::: PROVIDED RECORDS
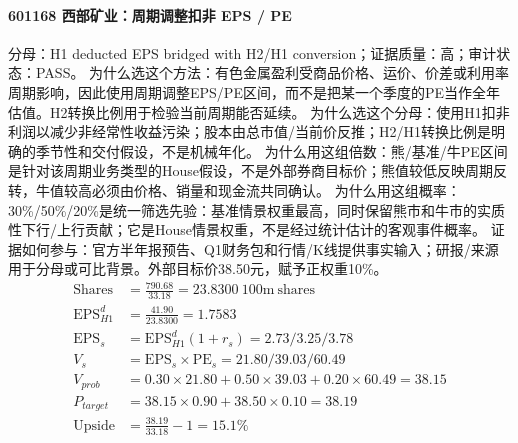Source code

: \paragraph{601168 西部矿业：周期调整扣非 EPS / PE}
分母：H1 deducted EPS bridged with H2/H1 conversion；证据质量：高；审计状态：PASS。
为什么选这个方法：有色金属盈利受商品价格、运价、价差或利用率周期影响，因此使用周期调整EPS/PE区间，而不是把某一个季度的PE当作全年估值。H2转换比例用于检验当前周期能否延续。
为什么选这个分母：使用H1扣非利润以减少非经常性收益污染；股本由总市值/当前价反推；H2/H1转换比例是明确的季节性和交付假设，不是机械年化。
为什么用这组倍数：熊/基准/牛PE区间是针对该周期业务类型的House假设，不是外部券商目标价；熊值较低反映周期反转，牛值较高必须由价格、销量和现金流共同确认。
为什么用这组概率：30\%/50\%/20\%是统一筛选先验：基准情景权重最高，同时保留熊市和牛市的实质性下行/上行贡献；它是House情景权重，不是经过统计估计的客观事件概率。
证据如何参与：官方半年报预告、Q1财务包和行情/K线提供事实输入；研报/来源用于分母或可比背景。外部目标价38.50元，赋予正权重10\%。
\begin{align*}
\mathrm{Shares} &= \frac{790.68}{33.18}=23.8300\ \mathrm{100m\ shares}\\
\mathrm{EPS}_{H1}^d &= \frac{41.90}{23.8300}=1.7583\\
\mathrm{EPS}_s &= \mathrm{EPS}_{H1}^d(1+r_s)=2.73/3.25/3.78\\
V_s &= \mathrm{EPS}_s\times \mathrm{PE}_s=21.80/39.03/60.49\\
V_{prob} &= 0.30\times 21.80+0.50\times 39.03+0.20\times 60.49=38.15\\
P_{target} &= 38.15\times 0.90+38.50\times 0.10=38.19\\
\mathrm{Upside} &= \frac{38.19}{33.18}-1=15.1\%\\
\end{align*}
::::::
■ **TASK PROMPT**:
Output the material word for word, and keep the pictures out.

■ **RESULT FOR THIS EXERCISE**:
Source code

: \paragraph{601168 西部矿业：周期调整扣非 EPS / PE}
分母：H1 deducted EPS bridged with H2/H1 conversion；证据质量：高；审计状态：PASS。
为什么选这个方法：有色金属盈利受商品价格、运价、价差或利用率周期影响，因此使用周期调整EPS/PE区间，而不是把某一个季度的PE当作全年估值。H2转换比例用于检验当前周期能否延续。
为什么选这个分母：使用H1扣非利润以减少非经常性收益污染；股本由总市值/当前价反推；H2/H1转换比例是明确的季节性和交付假设，不是机械年化。
为什么用这组倍数：熊/基准/牛PE区间是针对该周期业务类型的House假设，不是外部券商目标价；熊值较低反映周期反转，牛值较高必须由价格、销量和现金流共同确认。
为什么用这组概率：30\%/50\%/20\%是统一筛选先验：基准情景权重最高，同时保留熊市和牛市的实质性下行/上行贡献；它是House情景权重，不是经过统计估计的客观事件概率。
证据如何参与：官方半年报预告、Q1财务包和行情/K线提供事实输入；研报/来源用于分母或可比背景。外部目标价38.50元，赋予正权重10\%。
\begin{align*}
\mathrm{Shares} &= \frac{790.68}{33.18}=23.8300\ \mathrm{100m\ shares}\\
\mathrm{EPS}_{H1}^d &= \frac{41.90}{23.8300}=1.7583\\
\mathrm{EPS}_s &= \mathrm{EPS}_{H1}^d(1+r_s)=2.73/3.25/3.78\\
V_s &= \mathrm{EPS}_s\times \mathrm{PE}_s=21.80/39.03/60.49\\
V_{prob} &= 0.30\times 21.80+0.50\times 39.03+0.20\times 60.49=38.15\\
P_{target} &= 38.15\times 0.90+38.50\times 0.10=38.19\\
\mathrm{Upside} &= \frac{38.19}{33.18}-1=15.1\%\\
\end{align*}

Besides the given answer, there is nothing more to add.